▶ [Supplied data]:
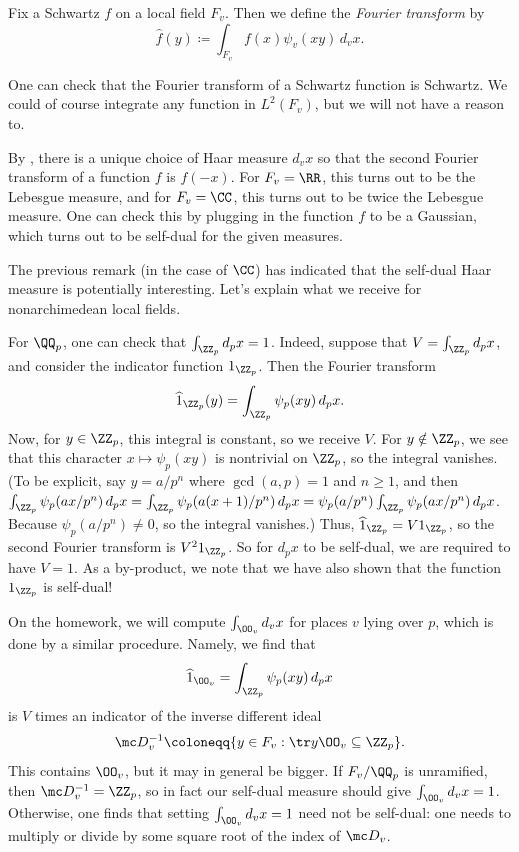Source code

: \documentclass[../notes.tex]{subfiles}
\begin{document}
\begin{notation}
	Fix a Schwartz $f$ on a local field $F_v$. Then we define the \textit{Fourier transform} by
	\[\widehat f(y)\coloneqq\int_{F_v}f(x)\psi_v(xy)\,d_vx.\]
\end{notation}
\begin{remark}
	One can check that the Fourier transform of a Schwartz function is Schwartz. We could of course integrate any function in $L^2(F_v)$, but we will not have a reason to.
\end{remark}
\begin{remark}
	By , there is a unique choice of Haar measure $d_vx$ so that the second Fourier transform of a function $f$ is $f(-x)$. For $F_v=\RR$, this turns out to be the Lebesgue measure, and for $F_v=\CC$, this turns out to be twice the Lebesgue measure. One can check this by plugging in the function $f$ to be a Gaussian, which turns out to be self-dual for the given measures.
\end{remark}
The previous remark (in the case of $\CC$) has indicated that the self-dual Haar measure is potentially interesting. Let's explain what we receive for nonarchimedean local fields.
\begin{example}
	For $\QQ_p$, one can check that $\int_{\ZZ_p}d_px=1$. Indeed, suppose that $V=\int_{\ZZ_p}d_px$, and consider the indicator function $1_{\ZZ_p}$. Then the Fourier transform
	\[\widehat1_{\ZZ_p}(y)=\int_{\ZZ_p}\psi_p(xy)\,d_px.\]
	Now, for $y\in\ZZ_p$, this integral is constant, so we receive $V$. For $y\notin\ZZ_p$, we see that this character $x\mapsto\psi_p(xy)$ is nontrivial on $\ZZ_p$, so the integral vanishes. (To be explicit, say $y=a/p^n$ where $\gcd(a,p)=1$ and $n\ge1$, and then $\int_{\ZZ_p}\psi_p(ax/p^n)\,d_px=\int_{\ZZ_p}\psi_p(a(x+1)/p^n)\,d_px=\psi_p(a/p^n)\int_{\ZZ_p}\psi_p(ax/p^n)\,d_px$. Because $\psi_p(a/p^n)\ne0$, so the integral vanishes.) Thus, $\widehat1_{\ZZ_p}=V1_{\ZZ_p}$, so the second Fourier transform is $V^21_{\ZZ_p}$. So for $d_px$ to be self-dual, we are required to have $V=1$. As a by-product, we note that we have also shown that the function $1_{\ZZ_p}$ is self-dual!
\end{example}
\begin{remark}
	On the homework, we will compute $\int_{\OO_v}d_vx$ for places $v$ lying over $p$, which is done by a similar procedure. Namely, we find that
	\[\widehat1_{\OO_v}=\int_{\ZZ_p}\psi_p(xy)\,d_px\]
	is $V$ times an indicator of the inverse different ideal
	\[\mc D_v^{-1}\coloneqq\{y\in F_v:\tr y\OO_v\subseteq\ZZ_p\}.\]
	This contains $\OO_v$, but it may in general be bigger. If $F_v/\QQ_p$ is unramified, then $\mc D_v^{-1}=\ZZ_p$, so in fact our self-dual measure should give $\int_{\OO_v}d_vx=1$. Otherwise, one finds that setting $\int_{\OO_v}d_vx=1$ need not be self-dual: one needs to multiply or divide by some square root of the index of $\mc D_v$.
\end{remark}
\end{document}
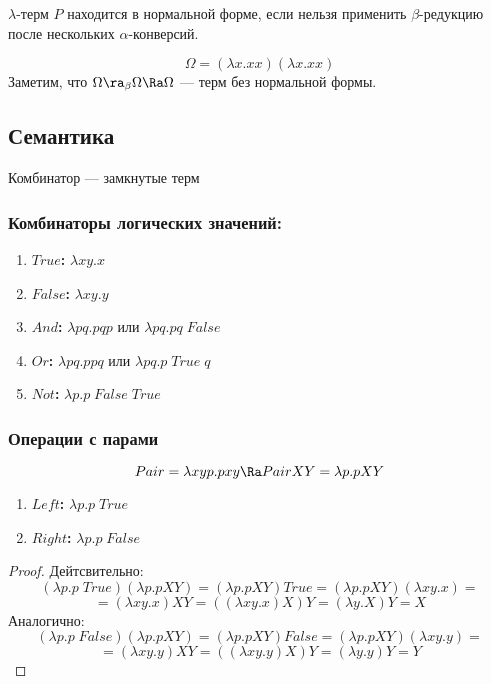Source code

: \begin{definition}
    \(\lambda\)-терм \(P\) находится в нормальной форме, если нельзя применить \(\beta\)-редукцию после нескольких \(\alpha\)-конверсий.
\end{definition}

\begin{example}
    \[\Omega = (\lambda x.xx)(\lambda x.xx)\]
    Заметим, что \(\Omega \ra_\beta \Omega \Ra \Omega\) --- терм без нормальной формы.
\end{example}

\subsection{Семантика}
\begin{definition}
    Комбинатор --- замкнутые терм
\end{definition}

\subsubsection{Комбинаторы логических значений:}
\begin{enumerate}
    \item \textbf{\(True\):} \(\lambda xy.x\)
    \item \textbf{\(False\):} \(\lambda xy.y\)
    \item \textbf{\(And\):} \(\lambda pq.pqp\) или \(\lambda pq.pq\;False\)
    \item \textbf{\(Or\):} \(\lambda pq.ppq\) или \(\lambda pq.p\;True\;q\)
    \item \textbf{\(Not\):} \(\lambda p.p\;False\;True\)
\end{enumerate}

\subsubsection{Операции с парами}
\[Pair = \lambda xyp.pxy \Ra Pair XY = \lambda p.pXY\]
\begin{enumerate}
    \item \textbf{\(Left\):} \(\lambda p.p\;True\)
    \item \textbf{\(Right\):} \(\lambda p.p\;False\)
\end{enumerate}

\begin{proof}
    Дейтсвительно:
    \[(\lambda p.p\;True)(\lambda p.pXY) = (\lambda p.pXY)True = (\lambda p.pXY)(\lambda xy.x) = \]
    \[= (\lambda xy.x)XY = ((\lambda xy.x)X)Y = (\lambda y.X)Y = X\]
    Аналогично:
    \[(\lambda p.p\;False)(\lambda p.pXY) = (\lambda p.pXY)False = (\lambda p.pXY)(\lambda xy.y) = \]
    \[= (\lambda xy.y)XY = ((\lambda xy.y)X)Y = (\lambda y.y)Y = Y\]
\end{proof}

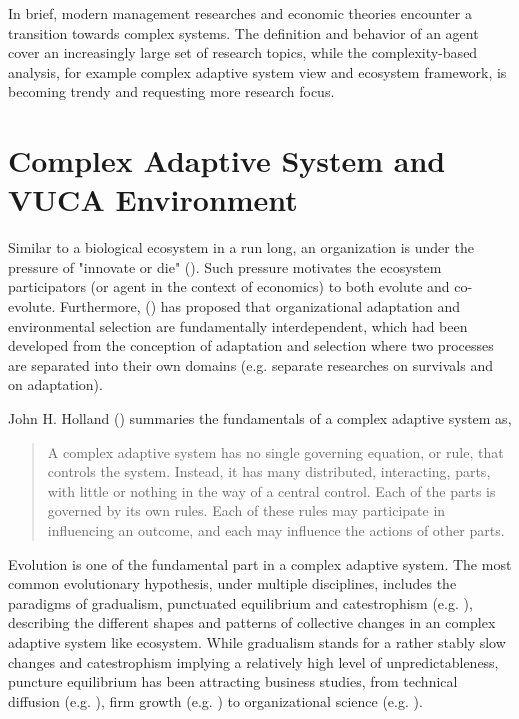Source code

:\documentclass[utf8,english]{gradu3}
\begin{document}
In brief, modern management researches and economic theories encounter a transition towards complex systems. The definition and behavior of an agent cover an increasingly large set of research topics, while the complexity-based analysis, for example complex adaptive system view and ecosystem framework, is becoming trendy and requesting more research focus.

\section{Complex Adaptive System and VUCA Environment}

Similar to a biological ecosystem in a run long, an organization is under the pressure of "innovate or die" (\cite{drucker1999knowledge}). Such pressure motivates the ecosystem participators (or agent in the context of economics) to both evolute and co-evolute. Furthermore, \citeauthor{levinthal1991organizational} (\citeyear{levinthal1991organizational}) has proposed that organizational adaptation and environmental selection are fundamentally interdependent, which had been developed from the conception of adaptation and selection where two processes are separated into their own domains (e.g. separate researches on survivals and on adaptation).

John H. Holland (\citeyear{holland1992complex}) summaries the fundamentals of a complex adaptive system as,

\begin{quote}
A complex adaptive system has no single governing equation, or rule, that controls the system. Instead, it has many distributed, interacting, parts, with little or nothing in the way of a central control. Each of the parts is governed by its own rules. Each of these rules may participate in influencing an outcome, and each may influence the actions of other parts.
\end{quote}

Evolution is one of the fundamental part in a complex adaptive system. The most common evolutionary hypothesis, under multiple disciplines, includes the paradigms of gradualism, punctuated equilibrium and catestrophism (e.g. \cite{gould1972punctuated}), describing the different shapes and patterns of collective changes in an complex adaptive system like ecosystem. While gradualism stands for a rather stably slow changes and catestrophism implying a relatively high level of unpredictableness, puncture equilibrium has been attracting business studies, from technical diffusion (e.g. \cite{loch1999punctuated}),  firm growth (e.g. \cite{mudambi2011proactive}) to organizational science (e.g. \cite{romanelli1994organizational}).
\end{document}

▶ [Exercise brief]: The word "False" appears in some lines above. Return every one of those lines.

▶ [Written answer]:
    \item \textbf{\(False\):} \(\lambda xy.y\)
    \item \textbf{\(And\):} \(\lambda pq.pqp\) или \(\lambda pq.pq\;False\)
    \item \textbf{\(Not\):} \(\lambda p.p\;False\;True\)
    \item \textbf{\(Right\):} \(\lambda p.p\;False\)
    \[(\lambda p.p\;False)(\lambda p.pXY) = (\lambda p.pXY)False = (\lambda p.pXY)(\lambda xy.y) = \]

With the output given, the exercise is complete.